* **INPUT FOR THIS TASK**:

⟨

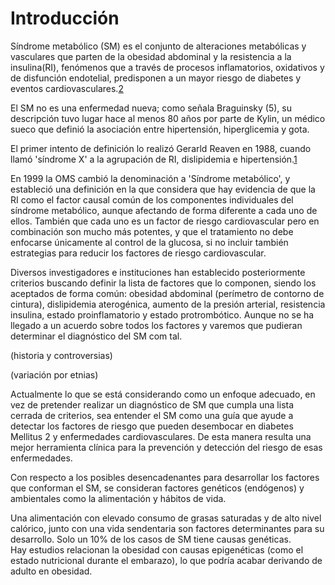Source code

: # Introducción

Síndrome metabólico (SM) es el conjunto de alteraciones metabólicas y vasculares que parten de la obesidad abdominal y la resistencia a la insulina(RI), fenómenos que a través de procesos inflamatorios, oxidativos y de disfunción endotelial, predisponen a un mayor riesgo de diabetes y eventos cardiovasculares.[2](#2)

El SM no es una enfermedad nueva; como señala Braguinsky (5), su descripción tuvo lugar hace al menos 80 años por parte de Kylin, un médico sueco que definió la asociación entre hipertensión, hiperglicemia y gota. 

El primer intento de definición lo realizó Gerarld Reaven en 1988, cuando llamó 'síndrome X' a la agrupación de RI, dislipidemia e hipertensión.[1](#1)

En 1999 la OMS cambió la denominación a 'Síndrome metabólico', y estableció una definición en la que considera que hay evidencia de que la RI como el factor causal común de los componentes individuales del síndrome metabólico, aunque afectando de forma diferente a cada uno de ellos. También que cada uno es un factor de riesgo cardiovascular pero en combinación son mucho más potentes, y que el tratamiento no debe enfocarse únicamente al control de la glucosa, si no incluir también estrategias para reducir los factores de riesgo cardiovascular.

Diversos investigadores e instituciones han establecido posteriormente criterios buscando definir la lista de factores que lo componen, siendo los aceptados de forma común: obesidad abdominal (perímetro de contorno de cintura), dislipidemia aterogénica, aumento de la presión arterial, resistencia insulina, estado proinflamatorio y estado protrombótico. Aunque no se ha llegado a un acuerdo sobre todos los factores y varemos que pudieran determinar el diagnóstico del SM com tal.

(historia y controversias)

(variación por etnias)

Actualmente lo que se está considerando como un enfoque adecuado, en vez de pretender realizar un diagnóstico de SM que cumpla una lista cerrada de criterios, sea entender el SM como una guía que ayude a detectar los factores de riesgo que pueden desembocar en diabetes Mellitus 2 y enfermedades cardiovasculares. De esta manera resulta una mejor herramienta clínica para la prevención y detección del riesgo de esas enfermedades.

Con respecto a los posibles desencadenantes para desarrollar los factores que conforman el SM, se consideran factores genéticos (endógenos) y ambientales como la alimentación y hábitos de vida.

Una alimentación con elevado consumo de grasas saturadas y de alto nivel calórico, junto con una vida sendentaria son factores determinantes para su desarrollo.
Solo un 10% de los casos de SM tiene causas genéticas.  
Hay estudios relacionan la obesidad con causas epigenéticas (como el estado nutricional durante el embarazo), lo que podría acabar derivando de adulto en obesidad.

⟩
⟨

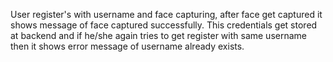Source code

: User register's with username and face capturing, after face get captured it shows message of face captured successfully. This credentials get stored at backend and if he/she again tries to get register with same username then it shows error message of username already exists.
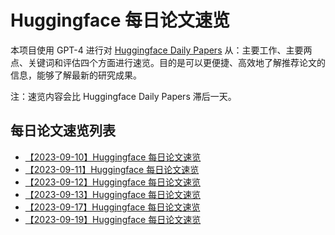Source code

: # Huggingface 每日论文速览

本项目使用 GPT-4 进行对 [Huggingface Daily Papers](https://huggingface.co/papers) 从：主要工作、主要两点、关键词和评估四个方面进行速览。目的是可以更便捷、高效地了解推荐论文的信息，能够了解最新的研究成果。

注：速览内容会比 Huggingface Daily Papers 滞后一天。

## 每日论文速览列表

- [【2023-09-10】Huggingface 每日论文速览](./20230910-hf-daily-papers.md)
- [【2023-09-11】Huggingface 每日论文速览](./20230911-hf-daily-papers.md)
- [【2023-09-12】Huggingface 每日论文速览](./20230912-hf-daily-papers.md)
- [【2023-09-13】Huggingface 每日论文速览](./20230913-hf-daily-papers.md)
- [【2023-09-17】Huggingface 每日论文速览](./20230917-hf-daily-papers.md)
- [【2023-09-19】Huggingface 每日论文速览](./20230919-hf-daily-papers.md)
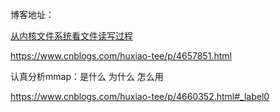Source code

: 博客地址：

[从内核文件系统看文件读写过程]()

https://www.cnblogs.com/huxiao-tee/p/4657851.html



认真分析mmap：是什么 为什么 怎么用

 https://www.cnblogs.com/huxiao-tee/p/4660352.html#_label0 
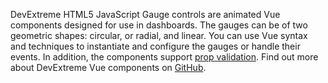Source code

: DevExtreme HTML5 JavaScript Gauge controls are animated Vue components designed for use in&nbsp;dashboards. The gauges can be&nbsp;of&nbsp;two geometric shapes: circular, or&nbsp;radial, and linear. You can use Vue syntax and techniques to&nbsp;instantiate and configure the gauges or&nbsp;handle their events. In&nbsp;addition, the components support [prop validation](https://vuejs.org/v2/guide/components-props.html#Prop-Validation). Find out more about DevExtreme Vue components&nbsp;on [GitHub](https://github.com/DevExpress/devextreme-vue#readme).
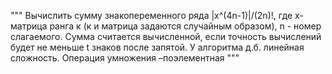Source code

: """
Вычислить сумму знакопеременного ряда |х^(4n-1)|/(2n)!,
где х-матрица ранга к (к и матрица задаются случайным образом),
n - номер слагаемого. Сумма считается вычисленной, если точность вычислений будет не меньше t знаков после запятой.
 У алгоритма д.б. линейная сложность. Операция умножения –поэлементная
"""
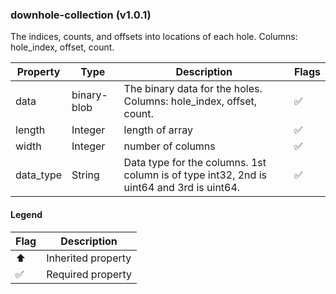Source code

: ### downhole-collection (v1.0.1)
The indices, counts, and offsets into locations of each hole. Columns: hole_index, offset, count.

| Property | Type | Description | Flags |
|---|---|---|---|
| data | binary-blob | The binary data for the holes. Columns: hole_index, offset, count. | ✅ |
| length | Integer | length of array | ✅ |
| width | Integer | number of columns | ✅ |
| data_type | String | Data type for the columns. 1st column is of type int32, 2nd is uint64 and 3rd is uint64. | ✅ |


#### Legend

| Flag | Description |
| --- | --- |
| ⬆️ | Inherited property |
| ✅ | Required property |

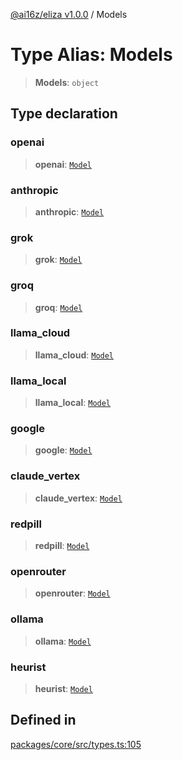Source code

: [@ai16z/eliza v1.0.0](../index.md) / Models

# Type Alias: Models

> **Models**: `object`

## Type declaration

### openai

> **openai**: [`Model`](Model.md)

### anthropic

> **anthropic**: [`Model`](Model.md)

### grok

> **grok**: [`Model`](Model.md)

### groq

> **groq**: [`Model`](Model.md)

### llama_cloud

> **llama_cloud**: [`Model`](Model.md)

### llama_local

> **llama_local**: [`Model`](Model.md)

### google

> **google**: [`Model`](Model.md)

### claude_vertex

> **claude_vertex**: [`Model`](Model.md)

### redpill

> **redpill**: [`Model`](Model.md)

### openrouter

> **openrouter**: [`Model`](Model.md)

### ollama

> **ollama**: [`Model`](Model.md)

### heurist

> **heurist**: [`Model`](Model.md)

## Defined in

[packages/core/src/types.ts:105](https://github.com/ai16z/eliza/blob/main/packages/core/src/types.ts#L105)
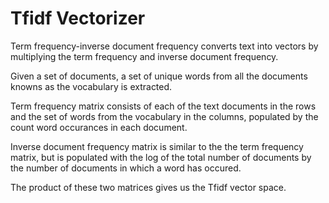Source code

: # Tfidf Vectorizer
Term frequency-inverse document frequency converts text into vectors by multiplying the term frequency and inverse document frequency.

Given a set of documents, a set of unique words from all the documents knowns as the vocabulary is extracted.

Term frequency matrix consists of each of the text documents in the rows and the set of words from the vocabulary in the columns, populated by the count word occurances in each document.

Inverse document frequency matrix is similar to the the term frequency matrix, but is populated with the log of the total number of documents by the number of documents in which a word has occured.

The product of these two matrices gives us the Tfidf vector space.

⟩
⟨

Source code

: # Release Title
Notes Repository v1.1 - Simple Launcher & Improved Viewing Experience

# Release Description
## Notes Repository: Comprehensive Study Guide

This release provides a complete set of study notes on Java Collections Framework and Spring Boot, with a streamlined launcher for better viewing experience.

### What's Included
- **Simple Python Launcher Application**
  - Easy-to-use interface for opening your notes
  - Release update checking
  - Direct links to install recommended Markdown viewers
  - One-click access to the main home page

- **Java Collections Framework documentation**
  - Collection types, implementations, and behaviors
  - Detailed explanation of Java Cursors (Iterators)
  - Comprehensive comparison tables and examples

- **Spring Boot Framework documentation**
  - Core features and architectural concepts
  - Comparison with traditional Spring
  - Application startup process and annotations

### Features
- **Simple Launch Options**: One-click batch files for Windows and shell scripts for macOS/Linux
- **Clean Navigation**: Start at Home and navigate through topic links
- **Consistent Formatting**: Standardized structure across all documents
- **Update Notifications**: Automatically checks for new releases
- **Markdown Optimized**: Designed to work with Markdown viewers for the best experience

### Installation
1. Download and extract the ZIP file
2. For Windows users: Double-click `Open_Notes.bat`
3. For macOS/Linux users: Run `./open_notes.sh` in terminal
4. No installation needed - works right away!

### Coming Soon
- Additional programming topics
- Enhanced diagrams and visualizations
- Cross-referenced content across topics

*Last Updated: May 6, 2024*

⟩

* **YOUR OBJECTIVE**:
In the listing, find all lines with the string "cardiovasculares" and copy them.

* **COMPLETED EXERCISE**:
Síndrome metabólico (SM) es el conjunto de alteraciones metabólicas y vasculares que parten de la obesidad abdominal y la resistencia a la insulina(RI), fenómenos que a través de procesos inflamatorios, oxidativos y de disfunción endotelial, predisponen a un mayor riesgo de diabetes y eventos cardiovasculares.[2](#2)
Actualmente lo que se está considerando como un enfoque adecuado, en vez de pretender realizar un diagnóstico de SM que cumpla una lista cerrada de criterios, sea entender el SM como una guía que ayude a detectar los factores de riesgo que pueden desembocar en diabetes Mellitus 2 y enfermedades cardiovasculares. De esta manera resulta una mejor herramienta clínica para la prevención y detección del riesgo de esas enfermedades.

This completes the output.